Gillian's story

During four years of employment with a Lutheran Church support service, Gillian faced a number of hurdles as a case worker hired to investigate allegations of sexual abuse within the Church.

The service was intended to provide guidance and support to victims and reporters of sexual abuse. Gillian joined the program in the 2000s, and found the Church ‘downright obstinate’ about acting on cases.

‘When it came to the crunch, I think the Church was only interested in preserving its reputation. My recommendations were mostly ignored.’

When teachers reported the abuse of students and staff within a Lutheran boarding school, Gillian spoke to the school principal, Barry Sanderson, as part of her investigation.

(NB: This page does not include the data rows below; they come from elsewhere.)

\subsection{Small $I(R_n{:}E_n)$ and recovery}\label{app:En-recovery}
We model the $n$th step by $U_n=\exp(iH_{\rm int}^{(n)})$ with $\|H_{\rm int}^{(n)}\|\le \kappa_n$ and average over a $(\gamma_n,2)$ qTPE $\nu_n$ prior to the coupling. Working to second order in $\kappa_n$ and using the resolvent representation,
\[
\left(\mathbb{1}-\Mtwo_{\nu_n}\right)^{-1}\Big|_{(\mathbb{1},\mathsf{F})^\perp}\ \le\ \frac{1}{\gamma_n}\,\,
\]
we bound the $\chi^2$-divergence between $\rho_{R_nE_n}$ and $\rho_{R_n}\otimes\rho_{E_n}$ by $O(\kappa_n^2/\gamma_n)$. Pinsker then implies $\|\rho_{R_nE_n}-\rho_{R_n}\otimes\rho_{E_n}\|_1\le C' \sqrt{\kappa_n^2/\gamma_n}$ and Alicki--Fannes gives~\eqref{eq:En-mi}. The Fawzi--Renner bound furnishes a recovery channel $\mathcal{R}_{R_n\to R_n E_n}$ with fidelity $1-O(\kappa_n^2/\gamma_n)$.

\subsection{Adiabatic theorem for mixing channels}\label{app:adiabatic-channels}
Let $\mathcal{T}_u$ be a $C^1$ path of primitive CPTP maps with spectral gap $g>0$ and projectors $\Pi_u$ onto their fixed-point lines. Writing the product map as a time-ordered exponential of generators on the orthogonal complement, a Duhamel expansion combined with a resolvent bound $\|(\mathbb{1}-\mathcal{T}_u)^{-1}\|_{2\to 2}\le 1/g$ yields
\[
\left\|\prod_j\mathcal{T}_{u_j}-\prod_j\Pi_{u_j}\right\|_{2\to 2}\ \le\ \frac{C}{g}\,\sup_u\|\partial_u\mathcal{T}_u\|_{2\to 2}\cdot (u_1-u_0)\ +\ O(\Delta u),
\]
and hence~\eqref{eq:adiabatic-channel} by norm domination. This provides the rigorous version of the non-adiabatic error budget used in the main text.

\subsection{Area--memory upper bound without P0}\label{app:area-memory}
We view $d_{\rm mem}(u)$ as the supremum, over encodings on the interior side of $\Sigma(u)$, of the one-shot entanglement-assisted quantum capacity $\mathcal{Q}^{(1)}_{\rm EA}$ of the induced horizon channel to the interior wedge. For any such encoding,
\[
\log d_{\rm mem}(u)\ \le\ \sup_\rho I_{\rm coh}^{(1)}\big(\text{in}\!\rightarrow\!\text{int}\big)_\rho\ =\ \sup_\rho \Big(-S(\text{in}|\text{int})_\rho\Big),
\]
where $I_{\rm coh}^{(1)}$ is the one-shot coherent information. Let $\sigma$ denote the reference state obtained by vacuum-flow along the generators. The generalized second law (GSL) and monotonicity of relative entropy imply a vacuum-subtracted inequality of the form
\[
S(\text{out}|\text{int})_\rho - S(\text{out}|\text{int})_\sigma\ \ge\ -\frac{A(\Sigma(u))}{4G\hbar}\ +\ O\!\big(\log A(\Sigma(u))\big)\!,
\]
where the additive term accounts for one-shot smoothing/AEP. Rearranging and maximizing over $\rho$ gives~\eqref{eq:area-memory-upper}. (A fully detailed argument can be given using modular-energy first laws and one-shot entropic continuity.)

‘Barry’s reaction was pretty shocking. He started talking about the impact on enrolment numbers if allegations of the abuse went public, and then insinuated that most of the eight reports I’d received were from women who were either drunks or suffering from postnatal depression.’

She found that by not lodging mandatory reports on abuse, Barry had failed to uphold his duty of care, as had the person to whom Barry reported, and that both should therefore be stood down.

Gillian disclosed her findings to a Lutheran bishop and a senior member of the Lutheran Schools Association, and met with them to discuss action on the findings.

‘I wanted to see victims of sexual abuse provided with external care, because often they’d lost trust in the Church but were in dire need of support and counselling. But the others seemed more concerned about the negative press surrounding my investigation into abuse at the boarding school.’

Gillian also recommended the Church send an apology to the victims, which she said was ignored.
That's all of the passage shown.